## WHAT IS NEEDED
Pick out the lines below with "property" and list them.

## EXCERPTED RECORDS
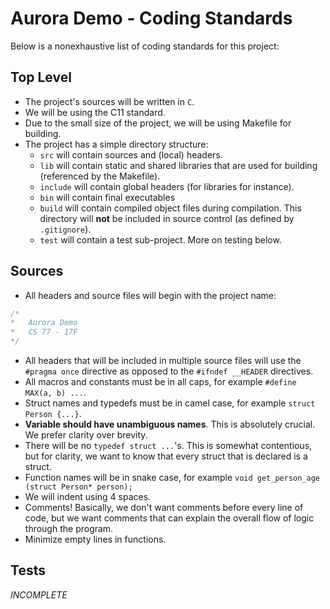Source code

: # Aurora Demo - Coding Standards
Below is a nonexhaustive list of coding standards for this project:

## Top Level
- The project's sources will be written in `C`.
- We will be using the C11 standard.
- Due to the small size of the project, we will be using Makefile for building.
- The project has a simple directory structure:
    - `src` will contain sources and (local) headers.
    - `lib` will contain static and shared libraries that are used for building (referenced by the Makefile).
    - `include` will contain global headers (for libraries for instance).
    - `bin` will contain final executables
    - `build` will contain compiled object files during compilation. This directory will **not** be included in source control (as defined by `.gitignore`).
    - `test` will contain a test sub-project. More on testing below.

## Sources
- All headers and source files will begin with the project name:
```c
/*
*   Aurora Demo
*   CS 77 - 17F
*/
```
- All headers that will be included in multiple source files will use the `#pragma once` directive as opposed to the `#ifndef __HEADER` directives.
- All macros and constants must be in all caps, for example `#define MAX(a, b) ...`.
- Struct names and typedefs must be in camel case, for example `struct Person {...}`.
- **Variable should have unambiguous names**. This is absolutely crucial. We prefer clarity over brevity.
- There will be no `typedef struct ...`'s. This is somewhat contentious, but for clarity, we want to know that every struct that is declared is a struct.
- Function names will be in snake case, for example `void get_person_age (struct Person* person);`
- We will indent using 4 spaces.
- Comments! Basically, we don't want comments before every line of code, but we want comments that can explain the overall flow of logic through the program.
- Minimize empty lines in functions.

## Tests
*INCOMPLETE*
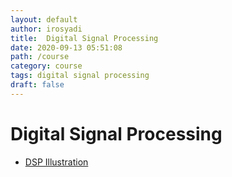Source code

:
 ```yaml
---
layout: default
author: irosyadi
title:  Digital Signal Processing
date: 2020-09-13 05:51:08
path: /course
category: course
tags: digital signal processing
draft: false
---
```


# Digital Signal Processing
- [DSP Illustration](https://dspillustrations.com/pages/index.html)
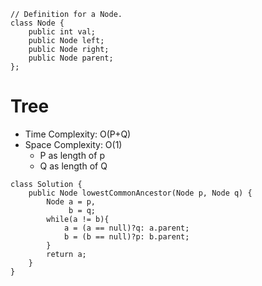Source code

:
 ```
// Definition for a Node.
class Node {
    public int val;
    public Node left;
    public Node right;
    public Node parent;
};
```
# Tree
* Time Complexity: O(P+Q)
* Space Complexity: O(1)
	* P as length of p
	* Q as length of Q
```
class Solution {
    public Node lowestCommonAncestor(Node p, Node q) {
        Node a = p, 
             b = q;
        while(a != b){
            a = (a == null)?q: a.parent;
            b = (b == null)?p: b.parent;
        }
        return a;
    }
}
```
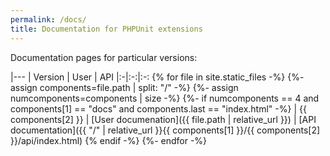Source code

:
```yaml
---
permalink: /docs/
title: Documentation for PHPUnit extensions
---
```


Documentation pages for particular versions:

|---
| Version | User | API
|:-|:-:|:-:
{% for file in site.static_files -%}
  {%- assign components=file.path | split: "/" -%}
  {%- assign numcomponents=components | size -%}
  {%- if numcomponents == 4 and components[1] == "docs" and components.last == "index.html" -%}
| {{ components[2] }} | [User documenation]({{ file.path | relative_url }}) | [API documentation]({{ "/" | relative_url }}{{ components[1] }}/{{ components[2] }}/api/index.html)
  {% endif -%}
{%- endfor -%}

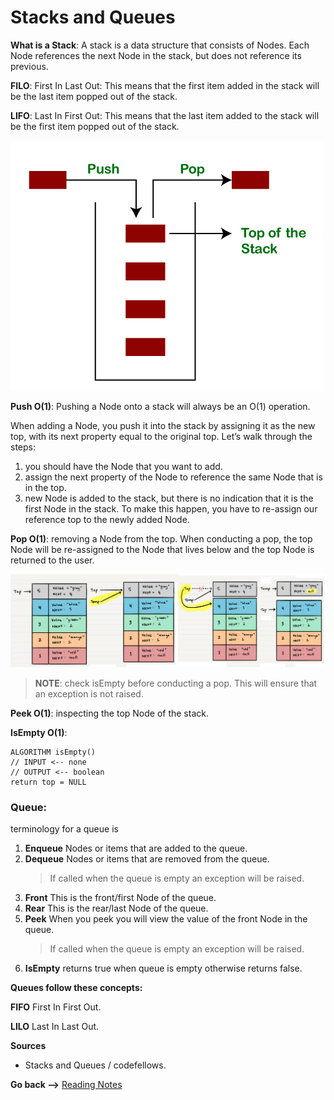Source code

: # Stacks and Queues

**What is a Stack**: A stack is a data structure that consists of Nodes. Each Node references the next Node in the stack, but does not reference its previous.

**FILO**: First In Last Out: This means that the first item added in the stack will be the last item popped out of the stack.

**LIFO**: Last In First Out: This means that the last item added to the stack will be the first item popped out of the stack.

![stacks](../img401/stack.png)

**Push O(1)**: Pushing a Node onto a stack will always be an O(1) operation.

When adding a Node, you push it into the stack by assigning it as the new top, with its next property equal to the original top. Let’s walk through the steps:

1. you should have the Node that you want to add.
2. assign the next property of the Node to reference the same Node that is in the top.
3. new Node is added to the stack, but there is no indication that it is the first Node in the stack. To make this happen, you have to re-assign our reference top to the newly added Node.

**Pop O(1)**: removing a Node from the top. When conducting a pop, the top Node will be re-assigned to the Node that lives below and the top Node is returned to the user.

![popStack](../img401/popStack1.png)

> **NOTE**: check isEmpty before conducting a pop. This will ensure that an exception is not raised.

**Peek O(1)**: inspecting the top Node of the stack.

**IsEmpty O(1)**:

```
ALGORITHM isEmpty()
// INPUT <-- none
// OUTPUT <-- boolean
return top = NULL
```

### Queue:

terminology for a queue is

1. **Enqueue** Nodes or items that are added to the queue.
2. **Dequeue** Nodes or items that are removed from the queue.
   > If called when the queue is empty an exception will be raised.
3. **Front** This is the front/first Node of the queue.
4. **Rear** This is the rear/last Node of the queue.
5. **Peek** When you peek you will view the value of the front Node in the queue.
   > If called when the queue is empty an exception will be raised.
6. **IsEmpty** returns true when queue is empty otherwise returns false.

**Queues follow these concepts:**

**FIFO** First In First Out.

**LILO** Last In Last Out.

**Sources**

- Stacks and Queues / codefellows.

**Go back -->** [Reading Notes](https://aseel-dweedar.github.io/reading-notes/)
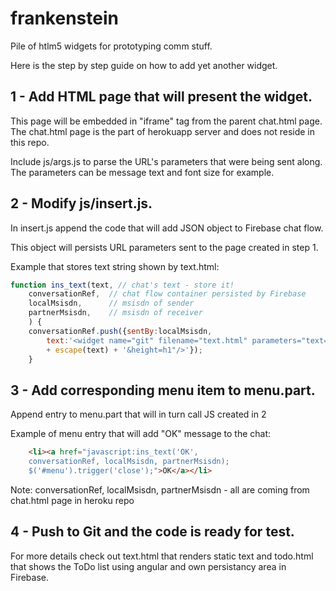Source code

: frankenstein
============

Pile of htlm5 widgets for prototyping comm stuff.

Here is the step by step guide on how to add yet another widget.

1 - Add HTML page that will present the widget.
-----------------------------------------------
This page will be embedded in "iframe" tag from the parent chat.html page. The chat.html page is the part of herokuapp server and does not reside in this repo.

Include js/args.js to parse the URL's parameters that were being sent along. The parameters can be message text and font size for example.

2 - Modify js/insert.js.
-----------------------------
In insert.js append the code that will add JSON object to Firebase chat flow.

This object will persists URL parameters sent to the page created in step 1.

Example that stores text string shown by text.html:

```javascript
function ins_text(text, // chat's text - store it!
    conversationRef,  // chat flow container persisted by Firebase
    localMsisdn,      // msisdn of sender
    partnerMsisdn,    // msisdn of receiver
    ) {
    conversationRef.push({sentBy:localMsisdn,
        text:'<widget name="git" filename="text.html" parameters="text=' 
        + escape(text) + '&height=h1"/>'});
    } 
```

3 - Add corresponding menu item to menu.part.
-------------------------------------
Append entry to menu.part that will in turn call JS created in 2
    
Example of menu entry that will add "OK" message to the chat:
```html
    <li><a href="javascript:ins_text('OK', 
    conversationRef, localMsisdn, partnerMsisdn);
    $('#menu').trigger('close');">OK</a></li>
```
Note: conversationRef, localMsisdn, partnerMsisdn - all are coming from chat.html page in heroku repo

4 - Push to Git and the code is ready for test.
----------------------------------------------

For more details check out text.html that renders static text and todo.html that shows the ToDo list using angular and own persistancy area in Firebase.

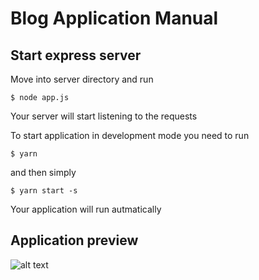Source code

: # Blog Application Manual

## Start express server

Move into server directory and run

```$ node app.js```

Your server will start listening to the requests


To start application in development mode you need to run

```$ yarn```

and then simply

```$ yarn start -s```

Your application will run autmatically


## Application preview

![alt text](https://ibb.co/eUeEGv)
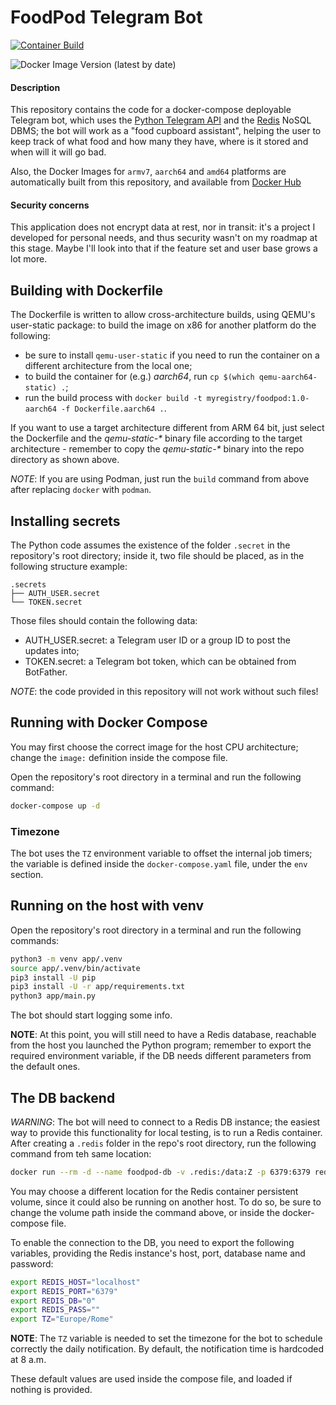 # FoodPod Telegram Bot

[![Container Build](https://github.com/Procsiab/foodpod/actions/workflows/build-container-publish-dockerhub.yaml/badge.svg)](https://github.com/Procsiab/foodpod/actions/workflows/build-container-publish-dockerhub.yaml)

![Docker Image Version (latest by date)](https://img.shields.io/docker/v/procsiab/foodpod?label=Latest%20tag%20pushed%20on%20Docker%20Hub)


#### Description

This repository contains the code for a docker-compose deployable Telegram bot, which uses the [Python Telegram API](https://github.com/python-telegram-bot/python-telegram-bot) and the [Redis](https://github.com/redis/redis) NoSQL DBMS; the bot will work as a "food cupboard assistant", helping the user to keep track of what food and how many they have, where is it stored and when will it will go bad.

Also, the Docker Images for `armv7`, `aarch64` and `amd64` platforms are automatically built from this repository, and available from [Docker Hub](https://hub.docker.com/r/procsiab/foodhub)

#### Security concerns

This application does not encrypt data at rest, nor in transit: it's a project I developed for personal needs, and thus security wasn't on my roadmap at this stage. Maybe I'll look into that if the feature set and user base grows a lot more.

## Building with Dockerfile

The Dockerfile is written to allow cross-architecture builds, using QEMU's user-static package: to build the image on x86 for another platform do the following:

- be sure to install `qemu-user-static` if you need to run the container on a different architecture from the local one;
- to build the container for (e.g.) *aarch64*, run `cp $(which qemu-aarch64-static) .`;
- run the build process with `docker build -t myregistry/foodpod:1.0-aarch64 -f Dockerfile.aarch64 .`.

If you want to use a target architecture different from ARM 64 bit, just select the Dockerfile and the _qemu-static-*_ binary file according to the target architecture - remember to copy the _qemu-static-*_ binary into the repo directory as shown above.

*NOTE*: If you are using Podman, just run the `build` command from above after replacing `docker` with `podman`.

## Installing secrets

The Python code assumes the existence of the folder `.secret` in the repository's root directory; inside it, two file should be placed, as in the following structure example:

```
.secrets
├── AUTH_USER.secret
└── TOKEN.secret
```

Those files should contain the following data:
- AUTH\_USER.secret: a Telegram user ID or a group ID to post the updates into;
- TOKEN.secret: a Telegram bot token, which can be obtained from BotFather.

*NOTE*: the code provided in this repository will not work without such files!

## Running with Docker Compose

You may first choose the correct image for the host CPU architecture; change the `image:` definition inside the compose file.

Open the repository's root directory in a terminal and run the following command:

```bash
docker-compose up -d
```

### Timezone

The bot uses the `TZ` environment variable to offset the internal job timers; the variable is defined inside the `docker-compose.yaml` file, under the `env` section.

## Running on the host with venv

Open the repository's root directory in a terminal and run the following commands:
```bash
python3 -m venv app/.venv
source app/.venv/bin/activate
pip3 install -U pip
pip3 install -U -r app/requirements.txt
python3 app/main.py
```

The bot should start logging some info.

**NOTE**: At this point, you will still need to have a Redis database, reachable from the host you launched the Python program; remember to export the required environment variable, if the DB needs different parameters from the default ones.

## The DB backend

*WARNING*: The bot will need to connect to a Redis DB instance; the easiest way to provide this functionality for local testing, is to run a Redis container. After creating a `.redis` folder in the repo's root directory, run the following command from teh same location:

```bash
docker run --rm -d --name foodpod-db -v .redis:/data:Z -p 6379:6379 redis:6.2.1-alpine --appendonly yes
```

You may choose a different location for the Redis container persistent volume, since it could also be running on another host. To do so, be sure to change the volume path inside the command above, or inside the docker-compose file.

To enable the connection to the DB, you need to export the following variables, providing the Redis instance's host, port, database name and password:

```bash
export REDIS_HOST="localhost"
export REDIS_PORT="6379"
export REDIS_DB="0"
export REDIS_PASS=""
export TZ="Europe/Rome"
```
**NOTE**: The `TZ` variable is needed to set the timezone for the bot to schedule correctly the daily notification. By default, the notification time is hardcoded at 8 a.m.

These default values are used inside the compose file, and loaded if nothing is provided.
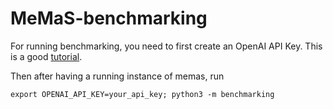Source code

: # MeMaS-benchmarking

For running benchmarking, you need to first create an OpenAI API Key. This is a good [tutorial](https://www.geeksforgeeks.org/how-to-use-chatgpt-api-in-python/).

Then after having a running instance of memas, run

```
export OPENAI_API_KEY=your_api_key; python3 -m benchmarking
```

## PROBLEM SOLUTION
When adding a Node, you push it into the stack by assigning it as the new top, with its next property equal to the original top. Let’s walk through the steps:
2. assign the next property of the Node to reference the same Node that is in the top.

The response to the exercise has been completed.